Question: What is the Margin Call & Stop Out procedure on FXPro cTrader?
There are two levels where FXPro gives you a warning and where FXPro liquidates all existing open positions. In this way, FxPro provides traders with Negative Balance Protection to ensure that clients cannot lose more than their overall investment.
The margin level is calculated as follows:
Margin level (%) is calculated as follows: Equity / Margin * 100
The calculation above is the same for MT4 and MT5 too. (but the Margin Call % and Stop Out % are different in each trading platform)
Margin Call on cTrader “40%”
Once the margin level of your account drops below 40%, FXPro has the discretionary right to begin closing current open positions, starting from the one requiring the most margin.
Although it is a rare case for FXPro to already start closing positions in your trading account 40% of Margin Level though, the broker has the right to do so at anytime.
With this Margin Call, you will get a notification on the cTrader, but not an email or phone calls. It is just a notification before “liquidation”
Stop Out on cTrader “30%”
If the margin level of your account drops below 30%, all your open positions will be automatically closed at the current market price, according to FXPro’s Order Execution Policy.

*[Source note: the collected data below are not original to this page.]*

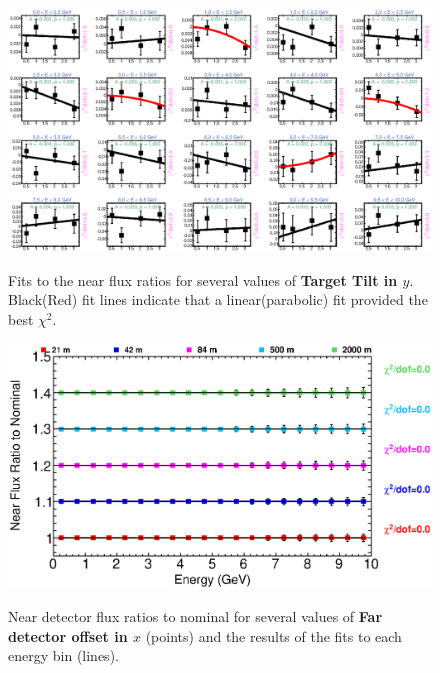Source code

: \begin{figure}[ht]
  \begin{center}
    {\includegraphics[width=5.0in]{figures/TargetYTilt_near_fits.eps}}
  \end{center}
\caption{ Fits to the near flux ratios for several values of {\bf Target Tilt in $y$}. Black(Red) fit lines indicate that a linear(parabolic) fit provided the best $\chi^2$. }
\end{figure}


\begin{figure}[ht]
  \begin{center}
    {\includegraphics[width=6.0in]{figures/LBNEFDX_near_summary.eps}}
  \end{center}
\caption{ Near detector flux ratios to nominal for several values of {\bf Far detector offset in $x$} (points) and the results of the fits to each energy bin (lines).}
\end{figure}

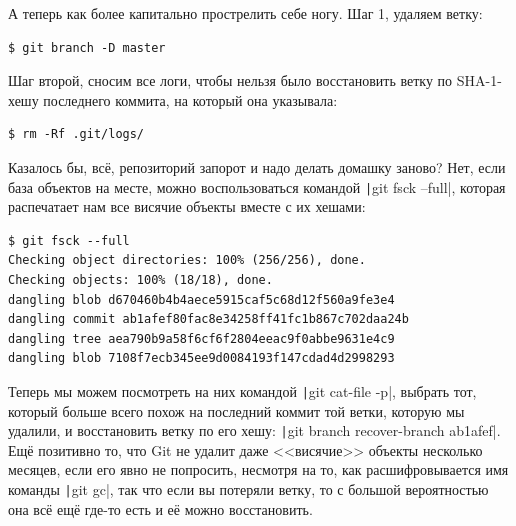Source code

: \documentclass[a5paper]{article}
\begin{document}
А теперь как более капитально прострелить себе ногу. Шаг 1, удаляем ветку:

\begin{verbatim}
$ git branch -D master
\end{verbatim}

Шаг второй, сносим все логи, чтобы нельзя было восстановить ветку по SHA-1-хешу последнего коммита, на который она указывала:

\begin{verbatim}
$ rm -Rf .git/logs/
\end{verbatim}

Казалось бы, всё, репозиторий запорот и надо делать домашку заново? Нет, если база объектов на месте, можно воспользоваться командой \texttt|git fsck --full|, которая распечатает нам все висячие объекты вместе с их хешами:

\begin{verbatim}
$ git fsck --full
Checking object directories: 100% (256/256), done.
Checking objects: 100% (18/18), done.
dangling blob d670460b4b4aece5915caf5c68d12f560a9fe3e4
dangling commit ab1afef80fac8e34258ff41fc1b867c702daa24b
dangling tree aea790b9a58f6cf6f2804eeac9f0abbe9631e4c9
dangling blob 7108f7ecb345ee9d0084193f147cdad4d2998293
\end{verbatim}

Теперь мы можем посмотреть на них командой \texttt|git cat-file -p|, выбрать тот, который больше всего похож на последний коммит той ветки, которую мы удалили, и восстановить ветку по его хешу: \texttt|git branch recover-branch ab1afef|. Ещё позитивно то, что Git не удалит даже <<висячие>> объекты несколько месяцев, если его явно не попросить, несмотря на то, как расшифровывается имя команды \texttt|git gc|, так что если вы потеряли ветку, то с большой вероятностью она всё ещё где-то есть и её можно восстановить.
\end{document}
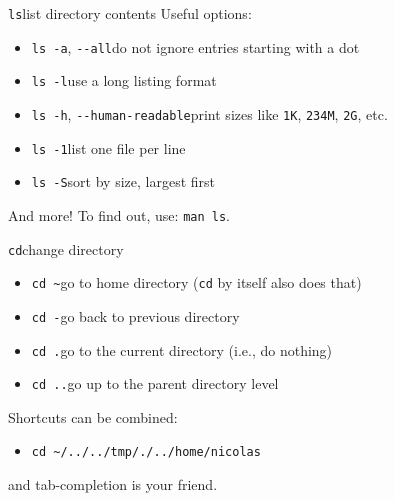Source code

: \documentclass[10pt, aspectratio=169]{beamer}
\let\cmd=\lstinline
\begin{document}
\begin{frame}
  \vfill
  {\huge\cmd{ls}\quad list directory contents}
  \vfill
  Useful options:\\[2mm]
  \begin{itemize}
    \item \cmd{ls -a}, \cmd{--all}\quad do not ignore entries starting with a dot
    \item \cmd{ls -l}\quad use a long listing format
    \item \cmd{ls -h}, \cmd{--human-readable}\quad print sizes like \texttt{1K}, \texttt{234M}, \texttt{2G}, etc.
    \item \cmd{ls -1}\quad list one file per line
    \item \cmd{ls -S}\quad sort by size, largest first
  \end{itemize}
  \vfill
  And more! To find out, use: \cmd{man ls}.
\end{frame}

\begin{frame}
  \vfill
  {\huge\cmd{cd}\quad change directory}
  \vfill
  \begin{itemize}
    \item \cmd{cd ~}\quad go to home directory (\cmd{cd} by itself also does that)
    \item \cmd{cd -}\quad go back to previous directory
    \item \cmd{cd .}\quad go to the current directory (i.e., do nothing)
    \item \cmd{cd ..}\quad go up to the parent directory level
  \end{itemize}
  \vfill
  Shortcuts can be combined:
  \vfill
  \begin{itemize}
    \item\cmd{cd ~/../../tmp/./../home/nicolas}
  \end{itemize}
  \vfill
  and tab-completion is your friend.
  \vfill
\end{frame}
\end{document}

The process will be made automatically by the trading server of FXPro, and this “Stop Out” will occur right at the moment when the “Margin Level” reaches to 30.00%.
Sometimes there will be negative balance in the trading account after “Stop Out” occurred though, FXPro applies NBP(Negative Balance Protection) so the broker will fix the balance to Zero for you immediately in such a case.
It is your responsibility to take care of your positions, and you cannot blame FXPro for losses caused by “Stop Out”.